[What the task requires]
All of the entries are to be restated word for word.

=-=-=-=-=

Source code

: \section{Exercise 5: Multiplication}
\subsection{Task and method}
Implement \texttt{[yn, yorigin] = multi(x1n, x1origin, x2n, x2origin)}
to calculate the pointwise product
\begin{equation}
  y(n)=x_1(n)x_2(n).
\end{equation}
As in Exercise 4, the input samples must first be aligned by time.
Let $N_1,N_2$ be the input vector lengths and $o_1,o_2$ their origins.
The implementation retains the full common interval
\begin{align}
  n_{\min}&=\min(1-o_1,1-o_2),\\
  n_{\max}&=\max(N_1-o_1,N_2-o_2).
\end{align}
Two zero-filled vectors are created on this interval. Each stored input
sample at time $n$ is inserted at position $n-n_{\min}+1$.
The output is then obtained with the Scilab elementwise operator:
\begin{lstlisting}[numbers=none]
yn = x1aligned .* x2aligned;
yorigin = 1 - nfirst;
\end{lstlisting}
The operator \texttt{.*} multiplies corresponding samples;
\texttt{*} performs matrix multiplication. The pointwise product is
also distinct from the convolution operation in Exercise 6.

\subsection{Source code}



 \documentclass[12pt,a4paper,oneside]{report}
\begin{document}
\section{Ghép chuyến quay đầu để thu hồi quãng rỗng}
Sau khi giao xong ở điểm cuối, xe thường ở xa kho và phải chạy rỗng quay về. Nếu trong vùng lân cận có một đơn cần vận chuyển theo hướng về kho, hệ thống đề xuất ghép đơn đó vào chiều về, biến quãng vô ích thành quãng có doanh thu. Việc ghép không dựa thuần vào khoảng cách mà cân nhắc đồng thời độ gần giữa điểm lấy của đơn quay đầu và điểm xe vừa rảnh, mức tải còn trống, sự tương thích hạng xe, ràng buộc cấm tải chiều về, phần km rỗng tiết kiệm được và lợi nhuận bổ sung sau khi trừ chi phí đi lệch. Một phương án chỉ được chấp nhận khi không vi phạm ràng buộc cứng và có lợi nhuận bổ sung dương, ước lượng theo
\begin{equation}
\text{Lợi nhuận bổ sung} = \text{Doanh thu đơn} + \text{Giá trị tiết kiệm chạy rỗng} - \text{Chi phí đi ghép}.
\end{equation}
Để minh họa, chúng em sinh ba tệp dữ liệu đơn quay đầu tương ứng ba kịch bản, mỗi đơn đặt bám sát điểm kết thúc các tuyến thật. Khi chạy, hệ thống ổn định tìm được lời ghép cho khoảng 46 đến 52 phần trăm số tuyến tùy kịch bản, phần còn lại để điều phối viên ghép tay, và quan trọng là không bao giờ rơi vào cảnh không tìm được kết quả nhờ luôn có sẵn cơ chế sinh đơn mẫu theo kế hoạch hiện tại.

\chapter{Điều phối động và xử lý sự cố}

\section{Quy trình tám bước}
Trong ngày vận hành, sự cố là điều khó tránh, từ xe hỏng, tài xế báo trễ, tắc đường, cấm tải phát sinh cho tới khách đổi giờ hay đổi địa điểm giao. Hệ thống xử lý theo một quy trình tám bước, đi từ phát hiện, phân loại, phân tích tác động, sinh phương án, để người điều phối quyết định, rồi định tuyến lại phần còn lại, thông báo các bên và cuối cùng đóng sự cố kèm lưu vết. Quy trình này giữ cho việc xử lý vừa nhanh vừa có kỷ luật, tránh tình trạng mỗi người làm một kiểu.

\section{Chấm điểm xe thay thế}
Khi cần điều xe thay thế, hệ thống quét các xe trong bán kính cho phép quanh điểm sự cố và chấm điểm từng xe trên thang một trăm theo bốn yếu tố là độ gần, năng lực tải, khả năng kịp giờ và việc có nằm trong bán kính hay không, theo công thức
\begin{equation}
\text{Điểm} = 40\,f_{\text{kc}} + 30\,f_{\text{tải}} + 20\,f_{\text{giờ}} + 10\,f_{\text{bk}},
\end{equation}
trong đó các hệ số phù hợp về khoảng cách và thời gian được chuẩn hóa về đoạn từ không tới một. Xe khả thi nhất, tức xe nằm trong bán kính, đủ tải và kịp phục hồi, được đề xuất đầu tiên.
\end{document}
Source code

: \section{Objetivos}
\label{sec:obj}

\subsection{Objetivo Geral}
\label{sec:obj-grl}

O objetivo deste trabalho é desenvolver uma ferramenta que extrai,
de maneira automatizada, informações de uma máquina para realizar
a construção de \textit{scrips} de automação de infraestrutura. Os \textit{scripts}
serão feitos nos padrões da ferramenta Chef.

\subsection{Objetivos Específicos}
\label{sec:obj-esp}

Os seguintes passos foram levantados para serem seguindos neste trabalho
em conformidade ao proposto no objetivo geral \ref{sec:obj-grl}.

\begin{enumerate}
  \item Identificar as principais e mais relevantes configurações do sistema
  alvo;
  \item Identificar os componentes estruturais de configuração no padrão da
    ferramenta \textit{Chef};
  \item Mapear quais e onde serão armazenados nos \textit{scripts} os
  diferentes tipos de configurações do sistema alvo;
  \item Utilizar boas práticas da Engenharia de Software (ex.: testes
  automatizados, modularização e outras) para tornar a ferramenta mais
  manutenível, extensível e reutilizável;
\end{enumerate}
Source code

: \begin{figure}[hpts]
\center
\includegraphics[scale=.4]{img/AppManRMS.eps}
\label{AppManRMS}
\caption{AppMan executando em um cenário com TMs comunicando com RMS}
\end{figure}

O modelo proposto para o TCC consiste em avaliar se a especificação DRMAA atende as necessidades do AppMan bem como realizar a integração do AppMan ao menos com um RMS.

=-=-=-=-=

[Completed task]
Source code

: \section{Exercise 5: Multiplication}
\subsection{Task and method}
Implement \texttt{[yn, yorigin] = multi(x1n, x1origin, x2n, x2origin)}
to calculate the pointwise product
\begin{equation}
  y(n)=x_1(n)x_2(n).
\end{equation}
As in Exercise 4, the input samples must first be aligned by time.
Let $N_1,N_2$ be the input vector lengths and $o_1,o_2$ their origins.
The implementation retains the full common interval
\begin{align}
  n_{\min}&=\min(1-o_1,1-o_2),\\
  n_{\max}&=\max(N_1-o_1,N_2-o_2).
\end{align}
Two zero-filled vectors are created on this interval. Each stored input
sample at time $n$ is inserted at position $n-n_{\min}+1$.
The output is then obtained with the Scilab elementwise operator:
\begin{lstlisting}[numbers=none]
yn = x1aligned .* x2aligned;
yorigin = 1 - nfirst;
\end{lstlisting}
The operator \texttt{.*} multiplies corresponding samples;
\texttt{*} performs matrix multiplication. The pointwise product is
also distinct from the convolution operation in Exercise 6.

\subsection{Source code}



 \documentclass[12pt,a4paper,oneside]{report}
\begin{document}
\section{Ghép chuyến quay đầu để thu hồi quãng rỗng}
Sau khi giao xong ở điểm cuối, xe thường ở xa kho và phải chạy rỗng quay về. Nếu trong vùng lân cận có một đơn cần vận chuyển theo hướng về kho, hệ thống đề xuất ghép đơn đó vào chiều về, biến quãng vô ích thành quãng có doanh thu. Việc ghép không dựa thuần vào khoảng cách mà cân nhắc đồng thời độ gần giữa điểm lấy của đơn quay đầu và điểm xe vừa rảnh, mức tải còn trống, sự tương thích hạng xe, ràng buộc cấm tải chiều về, phần km rỗng tiết kiệm được và lợi nhuận bổ sung sau khi trừ chi phí đi lệch. Một phương án chỉ được chấp nhận khi không vi phạm ràng buộc cứng và có lợi nhuận bổ sung dương, ước lượng theo
\begin{equation}
\text{Lợi nhuận bổ sung} = \text{Doanh thu đơn} + \text{Giá trị tiết kiệm chạy rỗng} - \text{Chi phí đi ghép}.
\end{equation}
Để minh họa, chúng em sinh ba tệp dữ liệu đơn quay đầu tương ứng ba kịch bản, mỗi đơn đặt bám sát điểm kết thúc các tuyến thật. Khi chạy, hệ thống ổn định tìm được lời ghép cho khoảng 46 đến 52 phần trăm số tuyến tùy kịch bản, phần còn lại để điều phối viên ghép tay, và quan trọng là không bao giờ rơi vào cảnh không tìm được kết quả nhờ luôn có sẵn cơ chế sinh đơn mẫu theo kế hoạch hiện tại.

\chapter{Điều phối động và xử lý sự cố}

\section{Quy trình tám bước}
Trong ngày vận hành, sự cố là điều khó tránh, từ xe hỏng, tài xế báo trễ, tắc đường, cấm tải phát sinh cho tới khách đổi giờ hay đổi địa điểm giao. Hệ thống xử lý theo một quy trình tám bước, đi từ phát hiện, phân loại, phân tích tác động, sinh phương án, để người điều phối quyết định, rồi định tuyến lại phần còn lại, thông báo các bên và cuối cùng đóng sự cố kèm lưu vết. Quy trình này giữ cho việc xử lý vừa nhanh vừa có kỷ luật, tránh tình trạng mỗi người làm một kiểu.

\section{Chấm điểm xe thay thế}
Khi cần điều xe thay thế, hệ thống quét các xe trong bán kính cho phép quanh điểm sự cố và chấm điểm từng xe trên thang một trăm theo bốn yếu tố là độ gần, năng lực tải, khả năng kịp giờ và việc có nằm trong bán kính hay không, theo công thức
\begin{equation}
\text{Điểm} = 40\,f_{\text{kc}} + 30\,f_{\text{tải}} + 20\,f_{\text{giờ}} + 10\,f_{\text{bk}},
\end{equation}
trong đó các hệ số phù hợp về khoảng cách và thời gian được chuẩn hóa về đoạn từ không tới một. Xe khả thi nhất, tức xe nằm trong bán kính, đủ tải và kịp phục hồi, được đề xuất đầu tiên.
\end{document}
Source code

: \section{Objetivos}
\label{sec:obj}

\subsection{Objetivo Geral}
\label{sec:obj-grl}

O objetivo deste trabalho é desenvolver uma ferramenta que extrai,
de maneira automatizada, informações de uma máquina para realizar
a construção de \textit{scrips} de automação de infraestrutura. Os \textit{scripts}
serão feitos nos padrões da ferramenta Chef.

\subsection{Objetivos Específicos}
\label{sec:obj-esp}

Os seguintes passos foram levantados para serem seguindos neste trabalho
em conformidade ao proposto no objetivo geral \ref{sec:obj-grl}.

\begin{enumerate}
  \item Identificar as principais e mais relevantes configurações do sistema
  alvo;
  \item Identificar os componentes estruturais de configuração no padrão da
    ferramenta \textit{Chef};
  \item Mapear quais e onde serão armazenados nos \textit{scripts} os
  diferentes tipos de configurações do sistema alvo;
  \item Utilizar boas práticas da Engenharia de Software (ex.: testes
  automatizados, modularização e outras) para tornar a ferramenta mais
  manutenível, extensível e reutilizável;
\end{enumerate}
Source code

: \begin{figure}[hpts]
\center
\includegraphics[scale=.4]{img/AppManRMS.eps}
\label{AppManRMS}
\caption{AppMan executando em um cenário com TMs comunicando com RMS}
\end{figure}

O modelo proposto para o TCC consiste em avaliar se a especificação DRMAA atende as necessidades do AppMan bem como realizar a integração do AppMan ao menos com um RMS.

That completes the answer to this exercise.